Las puertas

Ellas deciden quién está dentro y quién está fuera

Existen unos pequeños objetos que han estado unidos a nosotros como uña y carne, diente y sarro, u ojo y legaña: las puertas.

El Hombre, desde sus orígenes, siempre ha deseado entrar en sitios, la mayoría de las veces daba igual dónde. Los egipcios, por ejemplo, ¿para qué le hacen una puerta a la pirámide? ¡Si es una tumba! ¿Por qué lo hacían? ¿Por si al faraón le daba por salir a dar un paseo? Ves las pirámides con sus puertecitas y parecen una urbanización de chalés adosados. ¿Qué pasaría si a nosotros nos diera por ponerles puerta a los nichos? Como se enteraran en el Ministerio de la Vivienda los declaraban viviendas de protección oficial.

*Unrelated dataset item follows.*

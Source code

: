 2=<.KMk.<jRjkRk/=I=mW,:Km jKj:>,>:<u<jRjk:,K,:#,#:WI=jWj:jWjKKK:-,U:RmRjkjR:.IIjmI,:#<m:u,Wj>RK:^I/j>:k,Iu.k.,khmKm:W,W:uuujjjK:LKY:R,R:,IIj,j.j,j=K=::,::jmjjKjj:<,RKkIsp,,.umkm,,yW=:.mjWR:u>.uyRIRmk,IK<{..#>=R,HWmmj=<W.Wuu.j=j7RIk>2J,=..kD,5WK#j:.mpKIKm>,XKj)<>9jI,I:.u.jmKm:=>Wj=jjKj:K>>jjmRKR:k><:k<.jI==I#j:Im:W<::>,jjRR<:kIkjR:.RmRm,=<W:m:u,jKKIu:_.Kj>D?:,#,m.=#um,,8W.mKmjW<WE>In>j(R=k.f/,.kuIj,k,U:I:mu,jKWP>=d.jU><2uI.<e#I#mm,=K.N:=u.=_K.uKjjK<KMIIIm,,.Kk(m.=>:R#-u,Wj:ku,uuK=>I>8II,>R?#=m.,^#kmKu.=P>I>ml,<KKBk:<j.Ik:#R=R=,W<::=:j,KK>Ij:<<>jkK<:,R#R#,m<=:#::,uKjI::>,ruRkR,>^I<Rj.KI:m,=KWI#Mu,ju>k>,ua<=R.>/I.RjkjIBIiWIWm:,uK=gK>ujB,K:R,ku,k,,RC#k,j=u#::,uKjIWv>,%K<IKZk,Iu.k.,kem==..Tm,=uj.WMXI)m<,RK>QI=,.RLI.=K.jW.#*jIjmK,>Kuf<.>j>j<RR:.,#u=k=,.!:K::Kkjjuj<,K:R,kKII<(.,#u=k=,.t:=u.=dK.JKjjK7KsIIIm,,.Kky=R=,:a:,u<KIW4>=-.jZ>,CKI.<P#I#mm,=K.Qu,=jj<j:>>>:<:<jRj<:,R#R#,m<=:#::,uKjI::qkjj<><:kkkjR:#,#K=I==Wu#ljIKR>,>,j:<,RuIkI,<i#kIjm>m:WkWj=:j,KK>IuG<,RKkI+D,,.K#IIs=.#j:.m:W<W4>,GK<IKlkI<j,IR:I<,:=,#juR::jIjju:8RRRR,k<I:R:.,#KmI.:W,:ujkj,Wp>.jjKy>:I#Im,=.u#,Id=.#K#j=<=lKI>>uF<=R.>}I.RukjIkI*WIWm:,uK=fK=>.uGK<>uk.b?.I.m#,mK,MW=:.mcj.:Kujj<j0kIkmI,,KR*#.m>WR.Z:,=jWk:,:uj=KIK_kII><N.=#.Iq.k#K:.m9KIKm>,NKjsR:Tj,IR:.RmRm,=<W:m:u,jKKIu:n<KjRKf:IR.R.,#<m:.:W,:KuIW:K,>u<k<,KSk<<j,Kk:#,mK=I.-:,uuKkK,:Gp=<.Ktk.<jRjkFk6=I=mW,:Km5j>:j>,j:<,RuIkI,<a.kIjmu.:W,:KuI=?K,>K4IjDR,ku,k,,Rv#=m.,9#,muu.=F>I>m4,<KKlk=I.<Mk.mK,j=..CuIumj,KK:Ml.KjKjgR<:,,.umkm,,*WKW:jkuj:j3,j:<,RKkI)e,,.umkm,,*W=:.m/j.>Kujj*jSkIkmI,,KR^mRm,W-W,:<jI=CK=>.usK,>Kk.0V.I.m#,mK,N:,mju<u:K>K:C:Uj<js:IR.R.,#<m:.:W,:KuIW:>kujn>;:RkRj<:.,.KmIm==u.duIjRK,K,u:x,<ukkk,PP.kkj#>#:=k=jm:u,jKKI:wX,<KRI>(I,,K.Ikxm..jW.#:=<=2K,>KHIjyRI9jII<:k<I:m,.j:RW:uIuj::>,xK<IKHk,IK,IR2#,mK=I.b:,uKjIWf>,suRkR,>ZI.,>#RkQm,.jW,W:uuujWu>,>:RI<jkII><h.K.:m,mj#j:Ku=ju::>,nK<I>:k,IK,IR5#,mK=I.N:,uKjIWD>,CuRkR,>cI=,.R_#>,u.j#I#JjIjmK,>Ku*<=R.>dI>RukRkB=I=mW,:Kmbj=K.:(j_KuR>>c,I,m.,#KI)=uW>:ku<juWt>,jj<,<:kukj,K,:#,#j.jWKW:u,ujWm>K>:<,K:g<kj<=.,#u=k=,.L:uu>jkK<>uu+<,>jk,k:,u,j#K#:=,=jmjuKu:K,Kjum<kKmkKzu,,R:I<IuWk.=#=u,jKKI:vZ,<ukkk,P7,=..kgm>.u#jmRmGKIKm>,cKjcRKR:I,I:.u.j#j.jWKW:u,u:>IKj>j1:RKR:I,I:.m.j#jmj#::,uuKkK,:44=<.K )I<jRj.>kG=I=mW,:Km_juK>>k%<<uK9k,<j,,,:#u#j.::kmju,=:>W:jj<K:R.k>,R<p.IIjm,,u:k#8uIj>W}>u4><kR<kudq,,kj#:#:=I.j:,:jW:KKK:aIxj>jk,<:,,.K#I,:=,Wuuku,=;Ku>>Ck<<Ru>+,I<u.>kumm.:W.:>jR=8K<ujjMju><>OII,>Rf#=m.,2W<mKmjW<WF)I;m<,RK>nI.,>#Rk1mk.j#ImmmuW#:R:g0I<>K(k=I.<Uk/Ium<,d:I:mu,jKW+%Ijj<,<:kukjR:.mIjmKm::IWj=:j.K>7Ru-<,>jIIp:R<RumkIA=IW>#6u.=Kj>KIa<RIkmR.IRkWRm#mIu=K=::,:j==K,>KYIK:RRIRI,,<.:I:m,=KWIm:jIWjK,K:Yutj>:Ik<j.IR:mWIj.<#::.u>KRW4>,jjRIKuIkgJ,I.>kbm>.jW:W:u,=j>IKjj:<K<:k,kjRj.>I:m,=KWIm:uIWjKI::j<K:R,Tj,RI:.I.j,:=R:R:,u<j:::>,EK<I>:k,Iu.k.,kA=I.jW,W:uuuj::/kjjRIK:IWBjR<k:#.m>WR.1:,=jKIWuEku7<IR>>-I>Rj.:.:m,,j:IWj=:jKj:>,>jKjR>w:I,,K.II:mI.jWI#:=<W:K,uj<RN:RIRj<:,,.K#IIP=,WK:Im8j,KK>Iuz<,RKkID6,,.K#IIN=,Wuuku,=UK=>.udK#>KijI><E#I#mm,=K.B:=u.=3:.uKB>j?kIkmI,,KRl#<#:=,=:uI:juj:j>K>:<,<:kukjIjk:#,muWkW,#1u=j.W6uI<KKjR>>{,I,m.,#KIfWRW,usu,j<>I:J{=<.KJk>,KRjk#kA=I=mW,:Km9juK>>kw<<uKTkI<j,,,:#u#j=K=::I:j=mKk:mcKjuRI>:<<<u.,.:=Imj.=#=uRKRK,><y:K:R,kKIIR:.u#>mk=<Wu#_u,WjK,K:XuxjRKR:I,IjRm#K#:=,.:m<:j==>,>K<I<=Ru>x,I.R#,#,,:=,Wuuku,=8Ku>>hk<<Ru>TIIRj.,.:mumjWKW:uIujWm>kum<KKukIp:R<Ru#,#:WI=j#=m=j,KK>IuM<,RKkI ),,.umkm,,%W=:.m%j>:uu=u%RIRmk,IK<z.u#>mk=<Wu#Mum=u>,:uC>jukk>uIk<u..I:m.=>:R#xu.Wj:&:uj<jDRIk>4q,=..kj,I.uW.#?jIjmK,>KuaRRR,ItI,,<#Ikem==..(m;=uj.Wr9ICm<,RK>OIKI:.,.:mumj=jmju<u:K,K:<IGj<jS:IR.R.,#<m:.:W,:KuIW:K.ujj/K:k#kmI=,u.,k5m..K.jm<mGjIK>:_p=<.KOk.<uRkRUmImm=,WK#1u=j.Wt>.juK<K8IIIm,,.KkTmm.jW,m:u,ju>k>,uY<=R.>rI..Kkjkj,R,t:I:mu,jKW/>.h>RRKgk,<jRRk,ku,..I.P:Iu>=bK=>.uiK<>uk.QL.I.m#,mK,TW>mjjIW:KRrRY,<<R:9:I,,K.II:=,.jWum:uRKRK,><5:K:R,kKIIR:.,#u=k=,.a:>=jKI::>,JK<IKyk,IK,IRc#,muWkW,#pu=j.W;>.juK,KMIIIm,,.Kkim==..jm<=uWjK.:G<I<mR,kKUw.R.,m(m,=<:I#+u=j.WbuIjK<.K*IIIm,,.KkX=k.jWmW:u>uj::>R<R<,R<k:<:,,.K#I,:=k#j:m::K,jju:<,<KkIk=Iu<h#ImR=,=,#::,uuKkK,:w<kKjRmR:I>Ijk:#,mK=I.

Puerta y Hombre han seguido unidos a lo largo de la Historia como liendre y cabello, pero no acababan de atinar. En la Edad Media, por ejemplo, les dio por poner un foso delante de la puerta del castillo. Eso era un coñazo. Para empezar, las visitas tenían que llevar un palo muy largo para llamar al timbre, y cuando abrías era sorpresa. Imaginaos que te pones a bajar la puerta puente, que es un engorro, necesitas a Maxtor y a Ursus, los fornidos porteros físicos de la finca, se ponen a tirar de la polea, y resulta que el que ha llamado es uno de Círculo de Lectores. Pues te haces socio. Por eso en el medievo la cultura estaba en manos de los reyes y los curas, porque sólo leían libros los que tenían castillos con puertas de ésas.

El tiempo seguía pasando, y Hombre y Puerta seguían pegados como tráquea y flema. Entonces se inventó el Lejano Oeste. Allí las puertas eran un timo. ¿Para qué eran? ¿Qué diferencia hay entre tener esa puertecilla de jardín y no tener nada? Entra el sol, entra el ruido, entra el polvo, entran las pelusas rodantes… No sirven ni para dar portazos, tienen las bisagras hechas de chicle. Intentar dar un portazo con una puerta de ésas es como lanzar una jabalina debajo del agua. Por eso ya sólo las mantienen en los servicios de algunos bares.

Los bares tienen puertas muy misteriosas. Están las de los servicios, la de caballeros y la de señoras, sobre las cuales ya se han hecho todos los chistes del mundo… y luego hay una muy misteriosa que pone «Privado». Nadie ha dicho nada de esa puerta, ¡y da un morbo! Es como si adentro fueran a tener cosas muy clandestinas, como cadáveres de Papas cosidos a osos pandas.

La puerta de los servicios sobre la que tampoco se ha dicho nada es la puerta del cuarto de baño de casa. Una pregunta, ¿por qué cuando vamos al váter cerramos la puerta aunque estemos solos? ¡Si no hay nadie en casa! Debemos de pensar: «¡Si viene un ladrón, que robe, pero que no me pille cagando!». Una vez más, Hombre y Puerta pegados como nalga y escay en verano.

Hay puertas maravillosas, como las de los garajes, que se abren lentamente, y parece que el edificio bosteza. O las de La guerra de las galaxias, Star Trek o V, que son como un esfínter que se abre y se cierra a placer. También está la puerta corredera que, en realidad, más que una puerta es una cortina gorda.

Aunque hemos avanzado mucho, hoy en día nos queda una asignatura pendiente con las puertas, el cartel de «tirar» o «empujar». Aquí hay un gran misterio. ¿Por qué, ponga lo que ponga, hacemos lo contrario? Es como si el inconsciente leyera una cosa y le dijera al cuerpo la contraria. Eso que «tirar» y «empujar» son palabras bien distintas, porque a veces lo pone en inglés, que es «push» o «pull», y son palabras casi iguales. Es como si nosotros pusiéramos «p’acá» o «p’allá».

De todos modos, Hombre y Puerta seguirán pegados como pierna a media, como Amedio a Marco, y como marco a puerta.